### Your objective
Tally up the lines below with "directories" in them. Answer with the number only.

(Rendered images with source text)
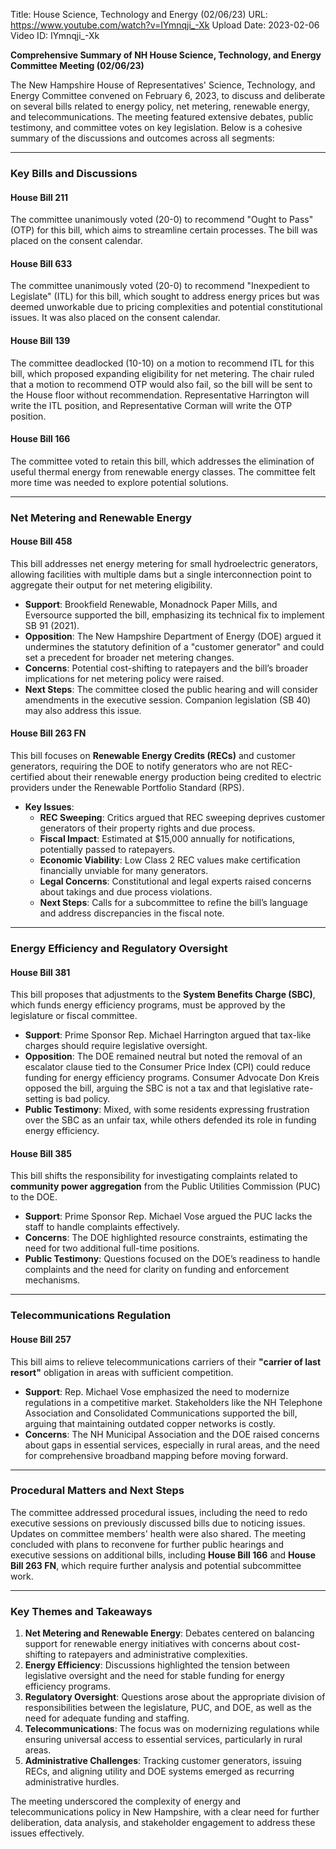 Title: House Science, Technology and Energy (02/06/23)
URL: https://www.youtube.com/watch?v=IYmnqji_-Xk
Upload Date: 2023-02-06
Video ID: IYmnqji_-Xk

**Comprehensive Summary of NH House Science, Technology, and Energy Committee Meeting (02/06/23)**

The New Hampshire House of Representatives' Science, Technology, and Energy Committee convened on February 6, 2023, to discuss and deliberate on several bills related to energy policy, net metering, renewable energy, and telecommunications. The meeting featured extensive debates, public testimony, and committee votes on key legislation. Below is a cohesive summary of the discussions and outcomes across all segments:

---

### **Key Bills and Discussions**

#### **House Bill 211**  
The committee unanimously voted (20-0) to recommend "Ought to Pass" (OTP) for this bill, which aims to streamline certain processes. The bill was placed on the consent calendar.

#### **House Bill 633**  
The committee unanimously voted (20-0) to recommend "Inexpedient to Legislate" (ITL) for this bill, which sought to address energy prices but was deemed unworkable due to pricing complexities and potential constitutional issues. It was also placed on the consent calendar.

#### **House Bill 139**  
The committee deadlocked (10-10) on a motion to recommend ITL for this bill, which proposed expanding eligibility for net metering. The chair ruled that a motion to recommend OTP would also fail, so the bill will be sent to the House floor without recommendation. Representative Harrington will write the ITL position, and Representative Corman will write the OTP position.

#### **House Bill 166**  
The committee voted to retain this bill, which addresses the elimination of useful thermal energy from renewable energy classes. The committee felt more time was needed to explore potential solutions.

---

### **Net Metering and Renewable Energy**

#### **House Bill 458**  
This bill addresses net energy metering for small hydroelectric generators, allowing facilities with multiple dams but a single interconnection point to aggregate their output for net metering eligibility.  
- **Support**: Brookfield Renewable, Monadnock Paper Mills, and Eversource supported the bill, emphasizing its technical fix to implement SB 91 (2021).  
- **Opposition**: The New Hampshire Department of Energy (DOE) argued it undermines the statutory definition of a "customer generator" and could set a precedent for broader net metering changes.  
- **Concerns**: Potential cost-shifting to ratepayers and the bill’s broader implications for net metering policy were raised.  
- **Next Steps**: The committee closed the public hearing and will consider amendments in the executive session. Companion legislation (SB 40) may also address this issue.

#### **House Bill 263 FN**  
This bill focuses on **Renewable Energy Credits (RECs)** and customer generators, requiring the DOE to notify generators who are not REC-certified about their renewable energy production being credited to electric providers under the Renewable Portfolio Standard (RPS).  
- **Key Issues**:  
  - **REC Sweeping**: Critics argued that REC sweeping deprives customer generators of their property rights and due process.  
  - **Fiscal Impact**: Estimated at $15,000 annually for notifications, potentially passed to ratepayers.  
  - **Economic Viability**: Low Class 2 REC values make certification financially unviable for many generators.  
  - **Legal Concerns**: Constitutional and legal experts raised concerns about takings and due process violations.  
  - **Next Steps**: Calls for a subcommittee to refine the bill’s language and address discrepancies in the fiscal note.

---

### **Energy Efficiency and Regulatory Oversight**

#### **House Bill 381**  
This bill proposes that adjustments to the **System Benefits Charge (SBC)**, which funds energy efficiency programs, must be approved by the legislature or fiscal committee.  
- **Support**: Prime Sponsor Rep. Michael Harrington argued that tax-like charges should require legislative oversight.  
- **Opposition**: The DOE remained neutral but noted the removal of an escalator clause tied to the Consumer Price Index (CPI) could reduce funding for energy efficiency programs. Consumer Advocate Don Kreis opposed the bill, arguing the SBC is not a tax and that legislative rate-setting is bad policy.  
- **Public Testimony**: Mixed, with some residents expressing frustration over the SBC as an unfair tax, while others defended its role in funding energy efficiency.

#### **House Bill 385**  
This bill shifts the responsibility for investigating complaints related to **community power aggregation** from the Public Utilities Commission (PUC) to the DOE.  
- **Support**: Prime Sponsor Rep. Michael Vose argued the PUC lacks the staff to handle complaints effectively.  
- **Concerns**: The DOE highlighted resource constraints, estimating the need for two additional full-time positions.  
- **Public Testimony**: Questions focused on the DOE’s readiness to handle complaints and the need for clarity on funding and enforcement mechanisms.

---

### **Telecommunications Regulation**

#### **House Bill 257**  
This bill aims to relieve telecommunications carriers of their **"carrier of last resort"** obligation in areas with sufficient competition.  
- **Support**: Rep. Michael Vose emphasized the need to modernize regulations in a competitive market. Stakeholders like the NH Telephone Association and Consolidated Communications supported the bill, arguing that maintaining outdated copper networks is costly.  
- **Concerns**: The NH Municipal Association and the DOE raised concerns about gaps in essential services, especially in rural areas, and the need for comprehensive broadband mapping before moving forward.  

---

### **Procedural Matters and Next Steps**  
The committee addressed procedural issues, including the need to redo executive sessions on previously discussed bills due to noticing issues. Updates on committee members' health were also shared. The meeting concluded with plans to reconvene for further public hearings and executive sessions on additional bills, including **House Bill 166** and **House Bill 263 FN**, which require further analysis and potential subcommittee work.

---

### **Key Themes and Takeaways**  
1. **Net Metering and Renewable Energy**: Debates centered on balancing support for renewable energy initiatives with concerns about cost-shifting to ratepayers and administrative complexities.  
2. **Energy Efficiency**: Discussions highlighted the tension between legislative oversight and the need for stable funding for energy efficiency programs.  
3. **Regulatory Oversight**: Questions arose about the appropriate division of responsibilities between the legislature, PUC, and DOE, as well as the need for adequate funding and staffing.  
4. **Telecommunications**: The focus was on modernizing regulations while ensuring universal access to essential services, particularly in rural areas.  
5. **Administrative Challenges**: Tracking customer generators, issuing RECs, and aligning utility and DOE systems emerged as recurring administrative hurdles.  

The meeting underscored the complexity of energy and telecommunications policy in New Hampshire, with a clear need for further deliberation, data analysis, and stakeholder engagement to address these issues effectively.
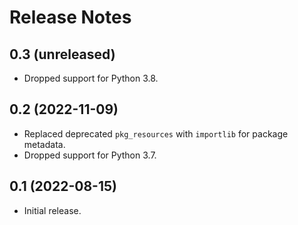 # Release Notes

## 0.3 (unreleased)

- Dropped support for Python 3.8.

## 0.2 (2022-11-09)

- Replaced deprecated `pkg_resources` with `importlib` for package metadata.
- Dropped support for Python 3.7.

## 0.1 (2022-08-15)

 - Initial release.
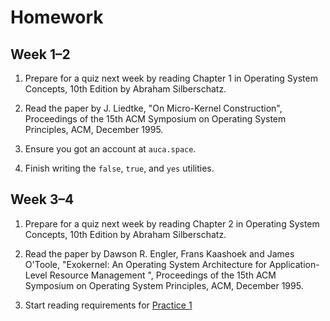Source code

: Homework
========

## Week 1–2

1. Prepare for a quiz next week by reading Chapter 1 in Operating System Concepts, 10th
   Edition by Abraham Silberschatz.

2. Read the paper by J. Liedtke, "On Micro-Kernel Construction", Proceedings of
   the 15th ACM Symposium on Operating System Principles, ACM, December 1995.

3. Ensure you got an account at `auca.space`.

4. Finish writing the `false`, `true`, and `yes` utilities.

## Week 3–4

1. Prepare for a quiz next week by reading Chapter 2 in Operating System Concepts, 10th
   Edition by Abraham Silberschatz.

2. Read the paper by Dawson R. Engler, Frans Kaashoek and James O'Toole, "Exokernel: An Operating System Architecture for Application-Level Resource Management ", Proceedings of the 15th ACM Symposium on Operating System Principles, ACM, December 1995.

3. Start reading requirements for [Practice 1](https://github.com/auca/com.341/tree/master/Practice%201)
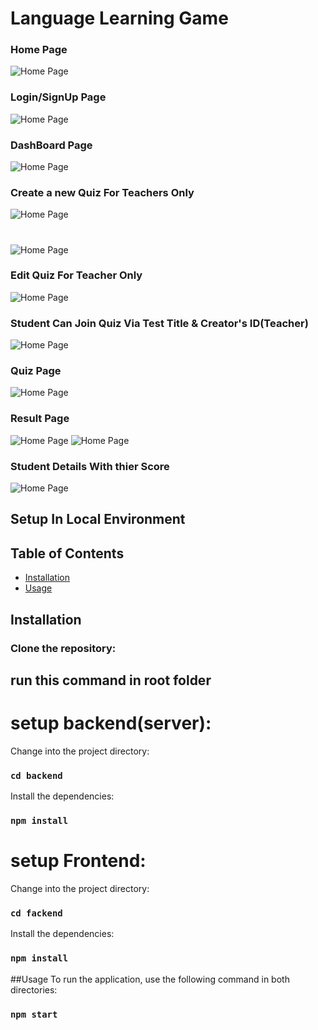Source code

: # Language Learning Game

### Home Page
![Home Page](./Demo/home.png "Home Page")

### Login/SignUp Page
![Home Page](./Demo/login-signup.png "Login/SignUp Page")

### DashBoard Page
![Home Page](./Demo/dashboard.png "DashBoard Page")

### Create a new Quiz For Teachers Only
![Home Page](./Demo/create.png "Create Quiz Page")

#
![Home Page](./Demo/created.png "Create Quiz Page")

### Edit Quiz For Teacher Only
![Home Page](./Demo/edit.png "Edit Page")

### Student Can Join Quiz Via Test Title & Creator's ID(Teacher)
![Home Page](./Demo/join-quize.png "Student Page")

### Quiz Page
![Home Page](./Demo/quiz.png "Quiz Page")

### Result Page
![Home Page](./Demo/result.png "Result Page")
![Home Page](./Demo/results.png "Result Page")

### Student Details With thier Score
![Home Page](./Demo/ranks.png "Ranks Page")


## Setup In Local Environment

## Table of Contents

- [Installation](#installation)
- [Usage](#usage)

## Installation

### Clone the repository:

## run this command in root folder

# setup backend(server):

Change into the project directory:
### `cd backend`

Install the dependencies:
### `npm install`

# setup Frontend:

Change into the project directory:
### `cd fackend`

Install the dependencies:
### `npm install`

##Usage
To run the application, use the following command in both directories:
### `npm start`

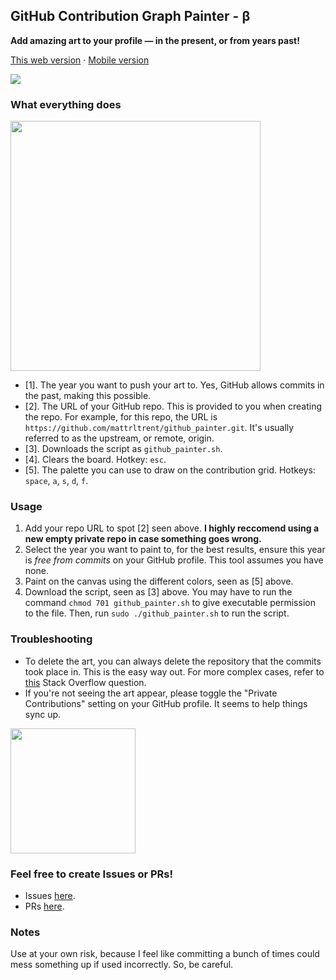 ## GitHub Contribution Graph Painter - β
**Add amazing art to your profile — in the present, or from years past!**


[This web version](https://github-painter-2sea9u4p7-mattrltrent.vercel.app/) · [Mobile version](https://github.com/TalentedB/GitHub-Painter)

<img src="https://raw.githubusercontent.com/mattrltrent/github_painter/main/github/demo_3.JPG" width="" height="" style="display: inline"/>

### What everything does

<img src="https://raw.githubusercontent.com/mattrltrent/github_painter/main/github/demo_1.jpg" width="" height="400" style="display: inline"/>

- [1]. The year you want to push your art to. Yes, GitHub allows commits in the past, making this possible.
- [2]. The URL of your GitHub repo. This is provided to you when creating the repo. For example, for this repo, the URL is `https://github.com/mattrltrent/github_painter.git`. It's usually referred to as the upstream, or remote, origin.
- [3]. Downloads the script as `github_painter.sh`.
- [4]. Clears the board. Hotkey: `esc`.
- [5]. The palette you can use to draw on the contribution grid. Hotkeys: `space`, `a`, `s`, `d`, `f`.

### Usage

1. Add your repo URL to spot [2] seen above. **I highly reccomend using a new empty private repo in case something goes wrong.**
2. Select the year you want to paint to, for the best results, ensure this year is *free from commits* on your GitHub profile. This tool assumes you have none.
3. Paint on the canvas using the different colors, seen as [5] above.
4. Download the script, seen as [3] above. You may have to run the command `chmod 701 github_painter.sh` to give executable permission to the file. Then, run `sudo ./github_painter.sh` to run the script.

### Troubleshooting

- To delete the art, you can always delete the repository that the commits took place in. This is the easy way out. For more complex cases, refer to [this](https://stackoverflow.com/questions/448919/how-can-i-remove-a-commit-on-github) Stack Overflow question.
- If you're not seeing the art appear, please toggle the "Private Contributions" setting on your GitHub profile. It seems to help things sync up.


<img src="https://raw.githubusercontent.com/mattrltrent/github_painter/main/github/demo_2.JPG" width="" height="200" style="display: inline"/>


### Feel free to create Issues or PRs!

- Issues [here](https://github.com/mattrltrent/github_painter/issues).
- PRs [here](https://github.com/mattrltrent/github_painter/pulls).


### Notes

Use at your own risk, because I feel like committing a bunch of times could mess something up if used incorrectly. So, be careful.
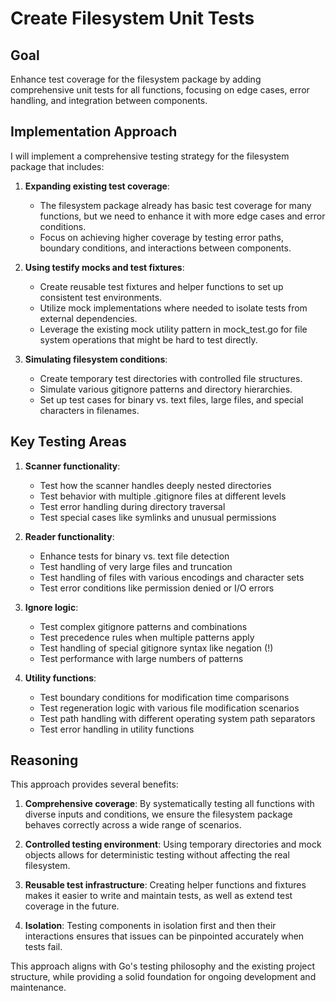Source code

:# Create Filesystem Unit Tests

## Goal
Enhance test coverage for the filesystem package by adding comprehensive unit tests for all functions, focusing on edge cases, error handling, and integration between components.

## Implementation Approach
I will implement a comprehensive testing strategy for the filesystem package that includes:

1. **Expanding existing test coverage**:
   - The filesystem package already has basic test coverage for many functions, but we need to enhance it with more edge cases and error conditions.
   - Focus on achieving higher coverage by testing error paths, boundary conditions, and interactions between components.

2. **Using testify mocks and test fixtures**:
   - Create reusable test fixtures and helper functions to set up consistent test environments.
   - Utilize mock implementations where needed to isolate tests from external dependencies.
   - Leverage the existing mock utility pattern in mock_test.go for file system operations that might be hard to test directly.

3. **Simulating filesystem conditions**:
   - Create temporary test directories with controlled file structures.
   - Simulate various gitignore patterns and directory hierarchies.
   - Set up test cases for binary vs. text files, large files, and special characters in filenames.

## Key Testing Areas

1. **Scanner functionality**:
   - Test how the scanner handles deeply nested directories
   - Test behavior with multiple .gitignore files at different levels
   - Test error handling during directory traversal
   - Test special cases like symlinks and unusual permissions

2. **Reader functionality**:
   - Enhance tests for binary vs. text file detection
   - Test handling of very large files and truncation
   - Test handling of files with various encodings and character sets
   - Test error conditions like permission denied or I/O errors

3. **Ignore logic**:
   - Test complex gitignore patterns and combinations
   - Test precedence rules when multiple patterns apply
   - Test handling of special gitignore syntax like negation (!)
   - Test performance with large numbers of patterns

4. **Utility functions**:
   - Test boundary conditions for modification time comparisons
   - Test regeneration logic with various file modification scenarios
   - Test path handling with different operating system path separators
   - Test error handling in utility functions

## Reasoning
This approach provides several benefits:

1. **Comprehensive coverage**: By systematically testing all functions with diverse inputs and conditions, we ensure the filesystem package behaves correctly across a wide range of scenarios.

2. **Controlled testing environment**: Using temporary directories and mock objects allows for deterministic testing without affecting the real filesystem.

3. **Reusable test infrastructure**: Creating helper functions and fixtures makes it easier to write and maintain tests, as well as extend test coverage in the future.

4. **Isolation**: Testing components in isolation first and then their interactions ensures that issues can be pinpointed accurately when tests fail.

This approach aligns with Go's testing philosophy and the existing project structure, while providing a solid foundation for ongoing development and maintenance.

### Task result
4